Fue en aquellos mismos años cuando el gusto estaba aún regido por los códigos de las altas esferas que se admitió oficialmente, y sus colegas concordaron, que Cristóbal Balenciaga, era el couturier que coronaba las jerarquías de la moda. Una de las señales que caracterizan su visión y lo hacen instantáneamente reconocible son las varias tácticas que desplegó para dar al cuello un lugar de privilegio y una función primordial en su estrategia elitista del vestido.
Tu buscador te llevará hacia todos esos tesoros.
Y también hacia una pintura que contiene un ideal platónico de cuello y escote: el Retrato de Madame X, que John Singer Sargent ejecutó en París en 1883 y con el que escandalizó tanto a la sociedad hipócrita de la Belle Époque, que se vio obligado a proseguir su itinerario en Londres.
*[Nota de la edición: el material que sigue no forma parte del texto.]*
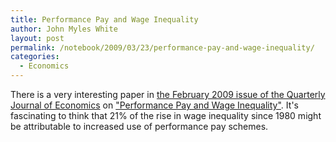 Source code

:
 ```yaml
---
title: Performance Pay and Wage Inequality
author: John Myles White
layout: post
permalink: /notebook/2009/03/23/performance-pay-and-wage-inequality/
categories:
  - Economics
---
```


There is a very interesting paper in [the February 2009 issue of the Quarterly Journal of Economics](http://www.mitpressjournals.org/toc/qjec/124/1) on ["Performance Pay and Wage Inequality"](http://www.mitpressjournals.org/doi/abs/10.1162/qjec.2009.124.1.1). It's fascinating to think that 21% of the rise in wage inequality since 1980 might be attributable to increased use of performance pay schemes.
Sin embargo, el pintor mayor de la mundanidad lo consideró su obra más acabada. La señora en cuestión, Amélie Gautreau, fue la esposa, estadounidense, reputada por su belleza y sus infidelidades, de un banquero francés, notorio él por su riqueza. En la obra, de más de dos metros, ella posa de pie, con la cabeza de perfil, el pelo recogido hacia la nuca, y el cuerpo enfrentado a nuestra mirada. Finos breteles de brillantes apresan su vestido de raso negro, de la Maison Félix, de París, por los extremos del pronunciado escote en corazón. Un polvo de arroz color lavanda da una blancura irreal y un suplemento de desnudez a su rostro, cuello, escote y brazos.
Y eso es moda.
Irónicamente, la obra de Sargent pertenece, desde 1916, al Museo Metropolitano de Nueva York, el mismo cuyo Costume Institute se consagra a reescribir la historia de la moda en una versión conforme a la estrechez cultural de las grandes corporaciones.